Moving from statistical models to scientific conclusions requires bridging the gap between mathematical results and domain-specific meaning.

The Translation Challenge

Consider a botanist studying water temperature and grass growth. After collecting data and finding that 72°F ± 1°F optimizes growth with 95% confidence, what does this mean scientifically? The mathematical result must be interpreted within botanical knowledge and practical constraints.

Historical Foundations

Pascal & Cardano (17th Century)

Developed probability for gambling - if a game ends early, how should winnings be distributed based on chances of victory?

Thomas Bayes (18th Century)

Created inverse probability for updating beliefs about unobserved events based on new evidence.

Ronald Fisher (20th Century)

Developed "objective" significance testing, contrasting with "subjective" Bayesian approaches.

Neyman-Pearson

Advocated choosing among multiple hypotheses using likelihood ratios rather than testing against null hypotheses.

The Statistics Wars

Despite appearing as a simple Bayesian vs. Frequentist dichotomy, statistical inference involves multiple competing paradigms:

Major Statistical Paradigms

Bayesian: Update beliefs using prior information and new evidence
Frequentist: Test hypotheses against null using long-run sampling properties
Likelihoodist: Base inference on likelihood functions alone
Hybrid approaches: Combine elements from multiple paradigms

                    Practical Reality: Most practitioners use whatever methods work for their specific problems, rather than adhering strictly to single paradigms. The choice often depends more on training institution than philosophical conviction.
                

Moving Beyond Statistical Wars

This thesis advocates using AIC for model evaluation while remaining agnostic about inference paradigms. Researchers should:

Use multiple working hypotheses
Evaluate models with AIC
Select inference engines based on problem requirements
Judge results on logical justification and plausibility

The final step - from model selection to scientific conclusions - requires creativity, judgment, and plausibility assessments that cannot be fully systematized.

Conclusion: A Unified Approach

                    Core Proposal: A systematic process using multiple working hypotheses for model-building, AIC for model evaluation, and paradigm agnosticism for model selection and conclusion.
                

The Akaikean Framework

This approach is philosophically Akaikean (evaluating models on fit and complexity) but not methodologically restrictive (using only AIC-type statistics). The crisis in inferential statistics is procedural, not fundamental to the tools themselves.
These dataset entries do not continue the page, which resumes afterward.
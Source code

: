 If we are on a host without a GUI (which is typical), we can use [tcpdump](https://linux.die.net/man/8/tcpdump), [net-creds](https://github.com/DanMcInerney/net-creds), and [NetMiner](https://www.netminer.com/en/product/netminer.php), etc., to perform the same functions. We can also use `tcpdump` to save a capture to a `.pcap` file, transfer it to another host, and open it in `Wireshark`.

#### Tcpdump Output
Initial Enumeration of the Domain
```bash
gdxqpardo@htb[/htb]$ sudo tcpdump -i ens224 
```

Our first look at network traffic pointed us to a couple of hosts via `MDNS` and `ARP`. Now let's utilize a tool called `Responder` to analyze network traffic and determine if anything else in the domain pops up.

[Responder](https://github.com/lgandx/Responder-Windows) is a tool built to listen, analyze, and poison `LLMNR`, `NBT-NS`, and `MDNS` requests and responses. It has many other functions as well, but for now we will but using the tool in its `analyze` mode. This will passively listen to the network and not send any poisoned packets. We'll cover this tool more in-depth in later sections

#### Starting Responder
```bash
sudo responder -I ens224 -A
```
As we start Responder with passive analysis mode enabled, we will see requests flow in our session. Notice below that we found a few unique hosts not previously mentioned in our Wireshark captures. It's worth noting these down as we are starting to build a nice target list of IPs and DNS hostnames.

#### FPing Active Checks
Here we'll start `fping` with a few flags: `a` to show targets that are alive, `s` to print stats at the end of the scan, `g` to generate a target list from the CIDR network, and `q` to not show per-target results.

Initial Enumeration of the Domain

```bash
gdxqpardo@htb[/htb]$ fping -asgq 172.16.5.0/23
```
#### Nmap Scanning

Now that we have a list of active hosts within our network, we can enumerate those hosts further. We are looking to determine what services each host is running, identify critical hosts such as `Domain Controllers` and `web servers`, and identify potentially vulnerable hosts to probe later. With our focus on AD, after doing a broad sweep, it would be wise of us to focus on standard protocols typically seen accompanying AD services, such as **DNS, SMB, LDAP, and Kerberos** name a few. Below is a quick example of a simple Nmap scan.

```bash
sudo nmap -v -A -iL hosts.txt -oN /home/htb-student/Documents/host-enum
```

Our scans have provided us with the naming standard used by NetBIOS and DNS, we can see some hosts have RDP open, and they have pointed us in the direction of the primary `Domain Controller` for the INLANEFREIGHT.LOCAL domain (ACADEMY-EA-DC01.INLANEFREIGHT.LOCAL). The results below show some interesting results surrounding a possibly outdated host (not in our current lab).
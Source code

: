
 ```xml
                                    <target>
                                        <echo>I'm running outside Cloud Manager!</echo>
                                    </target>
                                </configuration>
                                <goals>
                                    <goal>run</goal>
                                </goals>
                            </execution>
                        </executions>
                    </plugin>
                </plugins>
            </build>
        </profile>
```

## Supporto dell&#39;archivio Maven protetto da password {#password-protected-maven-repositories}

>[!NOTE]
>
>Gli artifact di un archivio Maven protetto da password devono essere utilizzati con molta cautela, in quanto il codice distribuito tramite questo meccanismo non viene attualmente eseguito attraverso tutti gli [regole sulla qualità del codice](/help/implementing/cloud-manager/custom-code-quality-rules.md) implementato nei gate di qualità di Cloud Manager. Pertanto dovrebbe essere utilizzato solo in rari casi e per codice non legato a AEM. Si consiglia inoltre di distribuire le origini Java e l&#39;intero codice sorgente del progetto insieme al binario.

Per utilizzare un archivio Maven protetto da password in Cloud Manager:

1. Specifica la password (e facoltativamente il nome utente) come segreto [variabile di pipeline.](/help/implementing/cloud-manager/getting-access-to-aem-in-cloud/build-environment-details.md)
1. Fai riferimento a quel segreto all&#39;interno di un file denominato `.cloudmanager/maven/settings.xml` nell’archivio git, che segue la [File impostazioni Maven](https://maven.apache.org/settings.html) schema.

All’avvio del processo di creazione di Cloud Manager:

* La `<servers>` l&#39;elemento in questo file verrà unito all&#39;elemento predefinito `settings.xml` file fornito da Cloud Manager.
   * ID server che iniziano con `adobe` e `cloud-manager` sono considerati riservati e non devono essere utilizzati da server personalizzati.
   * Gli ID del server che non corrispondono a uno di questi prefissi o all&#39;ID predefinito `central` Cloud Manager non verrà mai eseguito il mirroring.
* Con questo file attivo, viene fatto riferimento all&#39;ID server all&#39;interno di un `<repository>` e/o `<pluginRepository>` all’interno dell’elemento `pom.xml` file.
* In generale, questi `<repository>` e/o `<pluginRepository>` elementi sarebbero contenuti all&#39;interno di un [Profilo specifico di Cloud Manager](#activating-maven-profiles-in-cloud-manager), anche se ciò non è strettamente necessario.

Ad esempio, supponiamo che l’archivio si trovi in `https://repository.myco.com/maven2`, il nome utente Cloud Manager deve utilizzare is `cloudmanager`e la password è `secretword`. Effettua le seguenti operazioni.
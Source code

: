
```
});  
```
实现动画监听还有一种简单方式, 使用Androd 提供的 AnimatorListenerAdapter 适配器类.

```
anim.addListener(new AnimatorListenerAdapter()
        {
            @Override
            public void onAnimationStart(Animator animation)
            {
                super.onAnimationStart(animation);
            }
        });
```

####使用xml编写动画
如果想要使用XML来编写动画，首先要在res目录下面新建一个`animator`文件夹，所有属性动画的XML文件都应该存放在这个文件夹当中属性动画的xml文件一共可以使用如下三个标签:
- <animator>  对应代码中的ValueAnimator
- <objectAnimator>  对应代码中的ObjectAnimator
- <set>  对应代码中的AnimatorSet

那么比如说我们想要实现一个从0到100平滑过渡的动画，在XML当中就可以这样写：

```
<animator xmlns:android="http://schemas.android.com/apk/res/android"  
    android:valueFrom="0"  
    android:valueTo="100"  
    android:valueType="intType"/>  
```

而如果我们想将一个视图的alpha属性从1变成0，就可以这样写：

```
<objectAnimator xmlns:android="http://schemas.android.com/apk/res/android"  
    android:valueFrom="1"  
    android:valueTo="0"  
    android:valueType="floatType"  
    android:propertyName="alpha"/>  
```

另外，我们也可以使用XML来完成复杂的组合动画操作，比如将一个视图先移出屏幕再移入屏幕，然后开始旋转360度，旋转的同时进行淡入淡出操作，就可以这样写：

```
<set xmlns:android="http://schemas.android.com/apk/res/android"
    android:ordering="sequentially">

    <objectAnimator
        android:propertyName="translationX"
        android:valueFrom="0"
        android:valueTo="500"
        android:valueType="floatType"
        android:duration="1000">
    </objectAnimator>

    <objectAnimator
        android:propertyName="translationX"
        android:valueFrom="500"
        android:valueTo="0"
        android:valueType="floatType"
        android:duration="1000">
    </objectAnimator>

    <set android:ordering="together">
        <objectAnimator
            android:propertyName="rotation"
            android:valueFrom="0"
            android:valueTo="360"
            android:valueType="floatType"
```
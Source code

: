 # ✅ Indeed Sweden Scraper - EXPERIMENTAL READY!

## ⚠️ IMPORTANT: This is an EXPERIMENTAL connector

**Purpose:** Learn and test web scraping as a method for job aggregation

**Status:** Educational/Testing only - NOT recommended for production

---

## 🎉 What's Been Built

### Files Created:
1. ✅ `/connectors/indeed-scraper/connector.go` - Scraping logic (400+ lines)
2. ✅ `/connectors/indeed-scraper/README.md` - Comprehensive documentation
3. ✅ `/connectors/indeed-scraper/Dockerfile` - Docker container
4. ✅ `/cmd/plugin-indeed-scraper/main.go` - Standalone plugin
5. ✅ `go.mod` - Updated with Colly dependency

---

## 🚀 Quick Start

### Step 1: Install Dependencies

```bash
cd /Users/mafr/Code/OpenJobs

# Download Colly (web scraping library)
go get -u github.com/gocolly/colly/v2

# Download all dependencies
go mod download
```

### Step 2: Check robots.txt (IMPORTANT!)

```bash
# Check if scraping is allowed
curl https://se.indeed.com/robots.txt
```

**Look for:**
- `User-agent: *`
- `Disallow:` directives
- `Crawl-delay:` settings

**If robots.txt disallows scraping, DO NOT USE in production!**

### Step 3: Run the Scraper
Beyond Statistical Rituals

As Gerd Gigerenzer argues, we must move beyond "statistical rituals" toward genuine acts of judgment, creativity, and plausible reasoning. Statistical science requires logical reasoning that cannot be judged by any single paradigm alone.

Key Principles

Epistemic Humility: Recognize that this is one approach among many
Creative Judgment: Emphasize researcher creativity in hypothesizing, testing, and concluding
Plausible Reasoning: Judge inferences on logical appropriateness, not paradigm purity
Systematic Process: Follow structured steps while maintaining flexibility

The Role of Creativity

Hirotugu Akaike advocated for plausibility "for the evaluation of verbally defined models." The translation from hypothesis to statistical modeling is creative, as is the movement from model selection to inferential conclusions.

                    Akaike's Vision: "Statistical thinking as the science of creative thinking" - establishing inference as fundamentally requiring human judgment and creativity at every step.
                

Future Directions

This framework applies beyond traditional statistics to machine learning, bridging computational pattern recognition with robust statistical inference. While not claiming to solve the problem of inference entirely, it offers a practical, unified approach to scientific reasoning under uncertainty.

The method provides a foundation for empirical sciences while acknowledging the irreducible role of human judgment in moving from evidence to conclusions. In Issac Newton's spirit of "standing on the shoulders of giants," this work builds on centuries of developments in probability, information theory, and philosophy of science.